159 Longest Substring with At Most Two Distinct Characters

Given a string, find the length of the longest substring T that contains at most 2 distinct characters.

For example, Given s =“eceba”,

T is "ece" which its length is 3.

这题没有套模板，不过还是silidng那个window。注意判断条件：left < right 和 hm.get(leftchar) > 1

public int lengthOfLongestSubstringTwoDistinct(String s) {
        if (s == null || s.length() == 0) {
            return 0;
        }

        HashMap<Character, Integer> hm = new HashMap<>();
        int maxLen = 0;
        int left = 0;
        for (int right = 0; right < s.length(); right++) {
            Character rightChar = s.charAt(right);
            if (hm.containsKey(rightChar)) {//用一个hashmap来记录目前窗口的char和数目
                hm.put(rightChar, hm.get(rightChar) + 1);
            } else {
                hm.put(rightChar, 1);
            }

            if (hm.size() <= 2) {//如果发现现在窗口里有多于2个不同的字符时，更新长度。
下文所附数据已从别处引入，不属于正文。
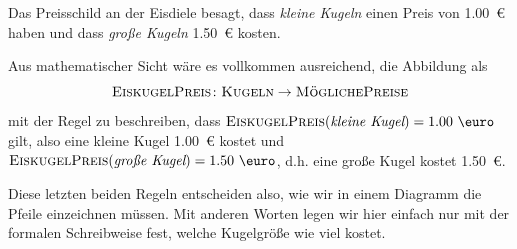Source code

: \documentclass[../../main.tex]{subfiles}
\begin{document}
\begin{example}{}
    Das Preisschild an der Eisdiele besagt, dass \emph{kleine Kugeln} einen Preis von 1.00~\euro{} haben und dass \emph{große Kugeln} 1.50~\euro{} kosten. 
    
    Aus mathematischer Sicht wäre es vollkommen ausreichend, die Abbildung als \[\textsc{EiskugelPreis}\colon\textsc{Kugeln}\rightarrow\textsc{MöglichePreise}\] 
    mit der Regel zu beschreiben, dass $\textsc{EiskugelPreis}(\textit{kleine Kugel})=\text{1.00 \euro}$ gilt, also eine kleine Kugel 1.00~\euro{} kostet und $\textsc{EiskugelPreis}(\textit{große Kugel})=\text{1.50 \euro}$, d.h. eine große Kugel kostet 1.50~\euro. 
    
    Diese letzten beiden Regeln entscheiden also, wie wir in einem Diagramm die Pfeile einzeichnen müssen. Mit anderen Worten legen wir hier einfach nur mit der formalen Schreibweise fest, welche Kugelgröße wie viel kostet.
\end{example}
\end{document}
这里用了size来记录distinct chars的个数
                int curLen = right - left + 1;
                maxLen = Math.max(maxLen, curLen);
            } else {
                // 算完长度，就把窗口左边界往后移，知道当前窗口所含的distinct chars小于2
                while (left < right && hm.size() > 2) {
                    Character leftChar = s.charAt(left);
                    if (hm.get(leftChar) > 1) {
                        hm.put(leftChar, hm.get(leftChar) - 1);
                    } else {
                        hm.remove(leftChar);
                    }
                    left++;
                }
            }
        }

        return maxLen;
    }

Java8写法：

public int lengthOfLongestSubstringTwoDistinct(String s) {
    if (s == null || s.length() == 0) {
        return 0;
    }

    Map<Character, Integer> map = new HashMap<>();
    int max = 0;
    int left = 0;
    for (int right = 0; right < s.length(); right++) {
        map.put(s.charAt(right), map.getOrDefault(s.charAt(right), 0) + 1);           

        while (map.size() > 2) {
            int num = map.get(s.charAt(left)) - 1;
            if (num == 0) {
                map.remove(s.charAt(left));
            } else {
                map.put(s.charAt(left), num);
            }
            left++;
        }

        max = Math.max(max, right - left + 1);
    }
    return max;

}